## What is required
Set every line of the data down again exactly, and keep the pictures out.

═══ Input material

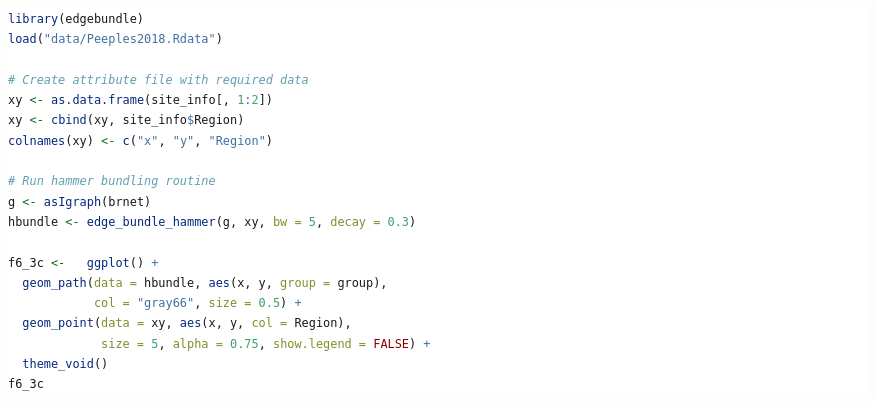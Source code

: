 

```r
library(edgebundle)
load("data/Peeples2018.Rdata")

# Create attribute file with required data
xy <- as.data.frame(site_info[, 1:2])
xy <- cbind(xy, site_info$Region)
colnames(xy) <- c("x", "y", "Region")

# Run hammer bundling routine
g <- asIgraph(brnet)
hbundle <- edge_bundle_hammer(g, xy, bw = 5, decay = 0.3)

f6_3c <-   ggplot() +
  geom_path(data = hbundle, aes(x, y, group = group),
            col = "gray66", size = 0.5) +
  geom_point(data = xy, aes(x, y, col = Region),
             size = 5, alpha = 0.75, show.legend = FALSE) +
  theme_void()
f6_3c
```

══════

## Exercise solution
Source code

: 

```r
library(edgebundle)
load("data/Peeples2018.Rdata")

# Create attribute file with required data
xy <- as.data.frame(site_info[, 1:2])
xy <- cbind(xy, site_info$Region)
colnames(xy) <- c("x", "y", "Region")

# Run hammer bundling routine
g <- asIgraph(brnet)
hbundle <- edge_bundle_hammer(g, xy, bw = 5, decay = 0.3)

f6_3c <-   ggplot() +
  geom_path(data = hbundle, aes(x, y, group = group),
            col = "gray66", size = 0.5) +
  geom_point(data = xy, aes(x, y, col = Region),
             size = 5, alpha = 0.75, show.legend = FALSE) +
  theme_void()
f6_3c
```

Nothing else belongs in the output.